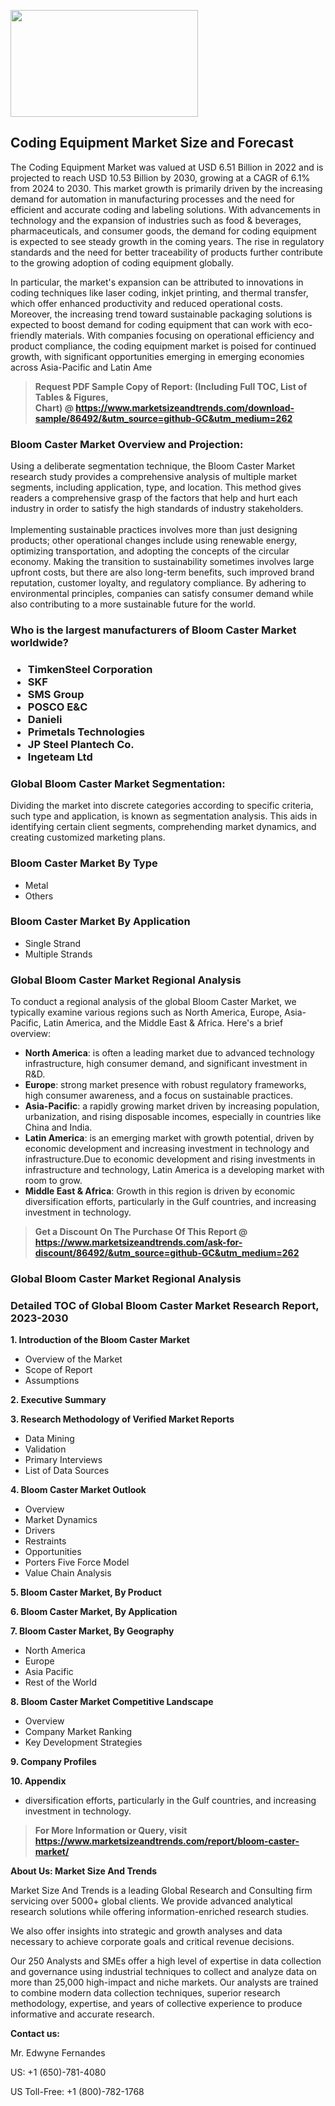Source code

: <p><img class="alignnone size-medium wp-image-20088" src="https://ffe5etoiles.com/wp-content/uploads/2024/12/MST1-300x171.png" alt="" width="300" height="171" /></p><h2>Coding Equipment Market Size and Forecast</h2><p>The Coding Equipment Market was valued at USD 6.51 Billion in 2022 and is projected to reach USD 10.53 Billion by 2030, growing at a CAGR of 6.1% from 2024 to 2030. This market growth is primarily driven by the increasing demand for automation in manufacturing processes and the need for efficient and accurate coding and labeling solutions. With advancements in technology and the expansion of industries such as food & beverages, pharmaceuticals, and consumer goods, the demand for coding equipment is expected to see steady growth in the coming years. The rise in regulatory standards and the need for better traceability of products further contribute to the growing adoption of coding equipment globally.</p><p>In particular, the market's expansion can be attributed to innovations in coding techniques like laser coding, inkjet printing, and thermal transfer, which offer enhanced productivity and reduced operational costs. Moreover, the increasing trend toward sustainable packaging solutions is expected to boost demand for coding equipment that can work with eco-friendly materials. With companies focusing on operational efficiency and product compliance, the coding equipment market is poised for continued growth, with significant opportunities emerging in emerging economies across Asia-Pacific and Latin Ame</p><blockquote id="" class=""><strong>Request PDF Sample Copy of Report: (Including Full TOC, List of Tables &amp; Figures, Chart)&nbsp;@&nbsp;<strong><a href="https://www.marketsizeandtrends.com/download-sample/86492/&utm_source=github-GC&utm_medium=262" target="_blank">https://www.marketsizeandtrends.com/download-sample/86492/&utm_source=github-GC&utm_medium=262</a></strong></strong></blockquote><h3 id="" class="">Bloom Caster Market&nbsp;Overview and Projection:</h3><p id="" class="">Using a deliberate segmentation technique, the Bloom Caster Market research study provides a comprehensive analysis of multiple market segments, including application, type, and location. This method gives readers a comprehensive grasp of the factors that help and hurt each industry in order to satisfy the high standards of industry stakeholders. <br /> <br />Implementing sustainable practices involves more than just designing products; other operational changes include using renewable energy, optimizing transportation, and adopting the concepts of the circular economy. Making the transition to sustainability sometimes involves large upfront costs, but there are also long-term benefits, such improved brand reputation, customer loyalty, and regulatory compliance. By adhering to environmental principles, companies can satisfy consumer demand while also contributing to a more sustainable future for the world.</p><h3 id="" class="">Who is the largest manufacturers of&nbsp;Bloom Caster Market worldwide?</h3><h3 class=""><p><ul><li>TimkenSteel Corporation </li><li> SKF </li><li> SMS Group </li><li> POSCO E&C </li><li> Danieli </li><li> Primetals Technologies </li><li> JP Steel Plantech Co. </li><li> Ingeteam Ltd</li></ul></p></h3><h3 id="" class="">Global&nbsp;Bloom Caster Market Segmentation:</h3><p id="" class="">Dividing the market into discrete categories according to specific criteria, such type and application, is known as segmentation analysis. This aids in identifying certain client segments, comprehending market dynamics, and creating customized marketing plans.</p><h3 id="" class="">Bloom Caster Market&nbsp;By Type</h3><p><p><ul><li>Metal </li><li> Others</p></li></ul></p></p><h3 id="" class="">Bloom Caster Market&nbsp;By Application</h3><p class=""><p><ul><li>Single Strand </li><li> Multiple Strands</li></ul></p></p><h3 id="" class="">Global Bloom Caster Market Regional Analysis</h3><p id="" class="">To conduct a regional analysis of the global Bloom Caster Market, we typically examine various regions such as North America, Europe, Asia-Pacific, Latin America, and the Middle East &amp; Africa. Here's a brief overview:</p><ul><li><strong>North America</strong>: is often a leading market due to advanced technology infrastructure, high consumer demand, and significant investment in R&amp;D.</li><li><strong>Europe</strong>: strong market presence with robust regulatory frameworks, high consumer awareness, and a focus on sustainable practices.</li><li><strong>Asia-Pacific</strong>: a rapidly growing market driven by increasing population, urbanization, and rising disposable incomes, especially in countries like China and India.</li><li><strong>Latin America</strong>: is an emerging market with growth potential, driven by economic development and increasing investment in technology and infrastructure.Due to economic development and rising investments in infrastructure and technology, Latin America is a developing market with room to grow.</li><li><strong>Middle East &amp; Africa</strong>: Growth in this region is driven by economic diversification efforts, particularly in the Gulf countries, and increasing investment in technology.</li></ul><blockquote id="" class=""><strong>Get a Discount On The Purchase Of This Report @ <strong><a href="https://www.marketsizeandtrends.com/ask-for-discount/86492/&utm_source=github-GC&utm_medium=262" target="_blank">https://www.marketsizeandtrends.com/ask-for-discount/86492/&utm_source=github-GC&utm_medium=262</a></strong></strong></blockquote><h3 id="" class="">Global Bloom Caster Market Regional Analysis</h3><h3 id="" class="">Detailed TOC of Global Bloom Caster Market Research Report, 2023-2030</h3><p id="" class=""><strong>1. Introduction of the Bloom Caster Market</strong></p><ul><li>Overview of the Market</li><li>Scope of Report</li><li>Assumptions</li></ul><p id="" class=""><strong>2. Executive Summary</strong></p><p id="" class=""><strong>3. Research Methodology of Verified Market Reports</strong></p><ul><li>Data Mining</li><li>Validation</li><li>Primary Interviews</li><li>List of Data Sources</li></ul><p id="" class=""><strong>4. Bloom Caster Market Outlook</strong></p><ul><li>Overview</li><li>Market Dynamics</li><li>Drivers</li><li>Restraints</li><li>Opportunities</li><li>Porters Five Force Model</li><li>Value Chain Analysis</li></ul><p id="" class=""><strong>5. Bloom Caster Market, By Product</strong></p><p id="" class=""><strong>6. Bloom Caster Market, By Application</strong></p><p id="" class=""><strong>7. Bloom Caster Market, By Geography</strong></p><ul><li>North America</li><li>Europe</li><li>Asia Pacific</li><li>Rest of the World</li></ul><p id="" class=""><strong>8. Bloom Caster Market Competitive Landscape</strong></p><ul><li>Overview</li><li>Company Market Ranking</li><li>Key Development Strategies</li></ul><p id="" class=""><strong>9. Company Profiles</strong></p><p id="" class=""><strong>10. Appendix</strong></p><ul><li>diversification efforts, particularly in the Gulf countries, and increasing investment in technology.</li></ul><blockquote id="" class=""><strong>For More Information or Query, visit <strong><strong><a href="https://www.marketsizeandtrends.com/report/bloom-caster-market/" target="_blank">https://www.marketsizeandtrends.com/report/bloom-caster-market/</a></strong></strong></strong></blockquote><p id="" class=""><strong>About Us: Market Size And Trends</strong></p><p id="" class="">Market Size And Trends is a leading Global Research and Consulting firm servicing over 5000+ global clients. We provide advanced analytical research solutions while offering information-enriched research studies.</p><p id="" class="">We also offer insights into strategic and growth analyses and data necessary to achieve corporate goals and critical revenue decisions.</p><p id="" class="">Our 250 Analysts and SMEs offer a high level of expertise in data collection and governance using industrial techniques to collect and analyze data on more than 25,000 high-impact and niche markets. Our analysts are trained to combine modern data collection techniques, superior research methodology, expertise, and years of collective experience to produce informative and accurate research.</p><p id="" class=""><strong>Contact us:</strong></p><p id="" class="">Mr. Edwyne Fernandes</p><p id="" class="">US: +1 (650)-781-4080</p><p id="" class="">US Toll-Free: +1 (800)-782-1768</p>
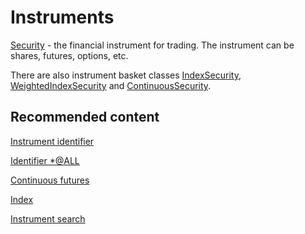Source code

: # Instruments

[Security](xref:StockSharp.BusinessEntities.Security) \- the financial instrument for trading. The instrument can be shares, futures, options, etc.

There are also instrument basket classes [IndexSecurity](xref:StockSharp.Algo.IndexSecurity), [WeightedIndexSecurity](xref:StockSharp.Algo.WeightedIndexSecurity) and [ContinuousSecurity](xref:StockSharp.Algo.ContinuousSecurity).

## Recommended content

[Instrument identifier](SecurityId.md)

[Identifier \*@ALL](ALLBoard.md)

[Continuous futures](SecurityContinuous.md)

[Index](SecurityIndex.md)

[Instrument search](SecurityLookup.md)

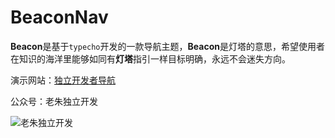 # BeaconNav

**Beacon**是基于`typecho`开发的一款导航主题，**Beacon**是灯塔的意思，希望使用者在知识的海洋里能够如同有**灯塔**指引一样目标明确，永远不会迷失方向。

演示网站：[独立开发者导航](https://nav.ilaozhu.com)

公众号：老朱独立开发

![老朱独立开发](https://cdn.jsdelivr.net/gh/ZShijun/BeaconNav/static/images/gzh.jpg)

=-=-=-=-=

* _AIM OF THE TASK_:
Write out only the final block of lines, starting at the line with "演示网站：[独立开发者导航](https://nav.ilaozhu.com)" and running to the end of the material.

* _ANSWER BOX_:
演示网站：[独立开发者导航](https://nav.ilaozhu.com)

公众号：老朱独立开发

![老朱独立开发](https://cdn.jsdelivr.net/gh/ZShijun/BeaconNav/static/images/gzh.jpg)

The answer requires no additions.